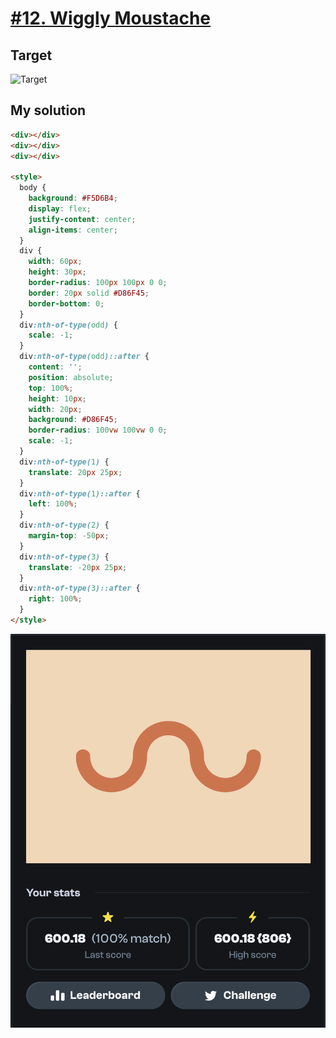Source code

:# [#12. Wiggly Moustache](https://cssbattle.dev/play/12)

## Target

![Target](https://cssbattle.dev/targets/12@2x.png)

## My solution

```html
<div></div>
<div></div>
<div></div>

<style>
  body {
    background: #F5D6B4;
    display: flex;
    justify-content: center;
    align-items: center;
  }
  div {
    width: 60px;
    height: 30px;
    border-radius: 100px 100px 0 0;
    border: 20px solid #D86F45;
    border-bottom: 0;
  }
  div:nth-of-type(odd) {
    scale: -1;
  }
  div:nth-of-type(odd)::after {
    content: '';
    position: absolute;
    top: 100%;
    height: 10px;
    width: 20px;
    background: #D86F45;
    border-radius: 100vw 100vw 0 0;
    scale: -1;
  }
  div:nth-of-type(1) {
    translate: 20px 25px;
  }
  div:nth-of-type(1)::after {
    left: 100%;
  }
  div:nth-of-type(2) {
    margin-top: -50px;
  }
  div:nth-of-type(3) {
    translate: -20px 25px;
  }
  div:nth-of-type(3)::after {
    right: 100%;
  }
</style>
```

![Solution](/images/12-wiggly-moustache.png)
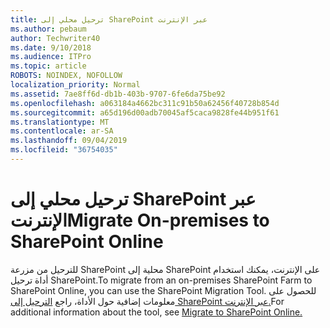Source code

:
 ```yaml
---
title: ترحيل محلي إلى SharePoint عبر الإنترنت
ms.author: pebaum
author: Techwriter40
ms.date: 9/10/2018
ms.audience: ITPro
ms.topic: article
ROBOTS: NOINDEX, NOFOLLOW
localization_priority: Normal
ms.assetid: 7ae8ff6d-db1b-403b-9707-6fe6da75be92
ms.openlocfilehash: a063184a4662bc311c91b50a62456f40728b854d
ms.sourcegitcommit: a65d196d00adb70045af5caca9828fe44b951f61
ms.translationtype: MT
ms.contentlocale: ar-SA
ms.lasthandoff: 09/04/2019
ms.locfileid: "36754035"
---
```

# <a name="migrate-on-premises-to-sharepoint-online"></a><span data-ttu-id="8c4fd-102">ترحيل محلي إلى SharePoint عبر الإنترنت</span><span class="sxs-lookup"><span data-stu-id="8c4fd-102">Migrate On-premises to SharePoint Online</span></span>

<span data-ttu-id="8c4fd-103">للترحيل من مزرعة SharePoint محلية إلى SharePoint على الإنترنت، يمكنك استخدام أداة ترحيل SharePoint.</span><span class="sxs-lookup"><span data-stu-id="8c4fd-103">To migrate from an on-premises SharePoint Farm to SharePoint Online, you can use the SharePoint Migration Tool.</span></span> <span data-ttu-id="8c4fd-104">للحصول على معلومات إضافية حول الأداة، راجع [الترحيل إلى SharePoint عبر الإنترنت.](https://go.microsoft.com/fwlink/?linkid=2019574)</span><span class="sxs-lookup"><span data-stu-id="8c4fd-104">For additional information about the tool, see [Migrate to SharePoint Online.](https://go.microsoft.com/fwlink/?linkid=2019574)</span></span>
  

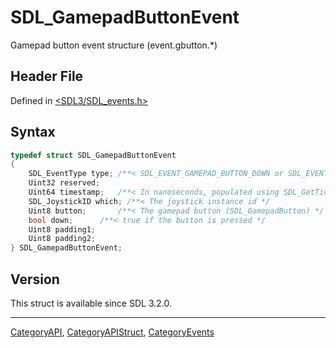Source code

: # SDL_GamepadButtonEvent

Gamepad button event structure (event.gbutton.*)

## Header File

Defined in [<SDL3/SDL_events.h>](https://github.com/libsdl-org/SDL/blob/main/include/SDL3/SDL_events.h)

## Syntax

```c
typedef struct SDL_GamepadButtonEvent
{
    SDL_EventType type; /**< SDL_EVENT_GAMEPAD_BUTTON_DOWN or SDL_EVENT_GAMEPAD_BUTTON_UP */
    Uint32 reserved;
    Uint64 timestamp;   /**< In nanoseconds, populated using SDL_GetTicksNS() */
    SDL_JoystickID which; /**< The joystick instance id */
    Uint8 button;       /**< The gamepad button (SDL_GamepadButton) */
    bool down;      /**< true if the button is pressed */
    Uint8 padding1;
    Uint8 padding2;
} SDL_GamepadButtonEvent;
```

## Version

This struct is available since SDL 3.2.0.





----
[CategoryAPI](CategoryAPI), [CategoryAPIStruct](CategoryAPIStruct), [CategoryEvents](CategoryEvents)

▶ **DESCRIPTION OF THE TASK**: The records above need to be reproduced exactly, with all images omitted.

▶ **FINISHED EXERCISE**:
Source code

:# [#12. Wiggly Moustache](https://cssbattle.dev/play/12)

## Target

![Target](https://cssbattle.dev/targets/12@2x.png)

## My solution

```html
<div></div>
<div></div>
<div></div>

<style>
  body {
    background: #F5D6B4;
    display: flex;
    justify-content: center;
    align-items: center;
  }
  div {
    width: 60px;
    height: 30px;
    border-radius: 100px 100px 0 0;
    border: 20px solid #D86F45;
    border-bottom: 0;
  }
  div:nth-of-type(odd) {
    scale: -1;
  }
  div:nth-of-type(odd)::after {
    content: '';
    position: absolute;
    top: 100%;
    height: 10px;
    width: 20px;
    background: #D86F45;
    border-radius: 100vw 100vw 0 0;
    scale: -1;
  }
  div:nth-of-type(1) {
    translate: 20px 25px;
  }
  div:nth-of-type(1)::after {
    left: 100%;
  }
  div:nth-of-type(2) {
    margin-top: -50px;
  }
  div:nth-of-type(3) {
    translate: -20px 25px;
  }
  div:nth-of-type(3)::after {
    right: 100%;
  }
</style>
```

![Solution](/images/12-wiggly-moustache.png)
Source code

:
 ```yaml
---
title: ترحيل محلي إلى SharePoint عبر الإنترنت
ms.author: pebaum
author: Techwriter40
ms.date: 9/10/2018
ms.audience: ITPro
ms.topic: article
ROBOTS: NOINDEX, NOFOLLOW
localization_priority: Normal
ms.assetid: 7ae8ff6d-db1b-403b-9707-6fe6da75be92
ms.openlocfilehash: a063184a4662bc311c91b50a62456f40728b854d
ms.sourcegitcommit: a65d196d00adb70045af5caca9828fe44b951f61
ms.translationtype: MT
ms.contentlocale: ar-SA
ms.lasthandoff: 09/04/2019
ms.locfileid: "36754035"
---
```

# <a name="migrate-on-premises-to-sharepoint-online"></a><span data-ttu-id="8c4fd-102">ترحيل محلي إلى SharePoint عبر الإنترنت</span><span class="sxs-lookup"><span data-stu-id="8c4fd-102">Migrate On-premises to SharePoint Online</span></span>

<span data-ttu-id="8c4fd-103">للترحيل من مزرعة SharePoint محلية إلى SharePoint على الإنترنت، يمكنك استخدام أداة ترحيل SharePoint.</span><span class="sxs-lookup"><span data-stu-id="8c4fd-103">To migrate from an on-premises SharePoint Farm to SharePoint Online, you can use the SharePoint Migration Tool.</span></span> <span data-ttu-id="8c4fd-104">للحصول على معلومات إضافية حول الأداة، راجع [الترحيل إلى SharePoint عبر الإنترنت.](https://go.microsoft.com/fwlink/?linkid=2019574)</span><span class="sxs-lookup"><span data-stu-id="8c4fd-104">For additional information about the tool, see [Migrate to SharePoint Online.](https://go.microsoft.com/fwlink/?linkid=2019574)</span></span>
  

Source code

: # SDL_GamepadButtonEvent

Gamepad button event structure (event.gbutton.*)

## Header File

Defined in [<SDL3/SDL_events.h>](https://github.com/libsdl-org/SDL/blob/main/include/SDL3/SDL_events.h)

## Syntax

```c
typedef struct SDL_GamepadButtonEvent
{
    SDL_EventType type; /**< SDL_EVENT_GAMEPAD_BUTTON_DOWN or SDL_EVENT_GAMEPAD_BUTTON_UP */
    Uint32 reserved;
    Uint64 timestamp;   /**< In nanoseconds, populated using SDL_GetTicksNS() */
    SDL_JoystickID which; /**< The joystick instance id */
    Uint8 button;       /**< The gamepad button (SDL_GamepadButton) */
    bool down;      /**< true if the button is pressed */
    Uint8 padding1;
    Uint8 padding2;
} SDL_GamepadButtonEvent;
```

## Version

This struct is available since SDL 3.2.0.





----
[CategoryAPI](CategoryAPI), [CategoryAPIStruct](CategoryAPIStruct), [CategoryEvents](CategoryEvents)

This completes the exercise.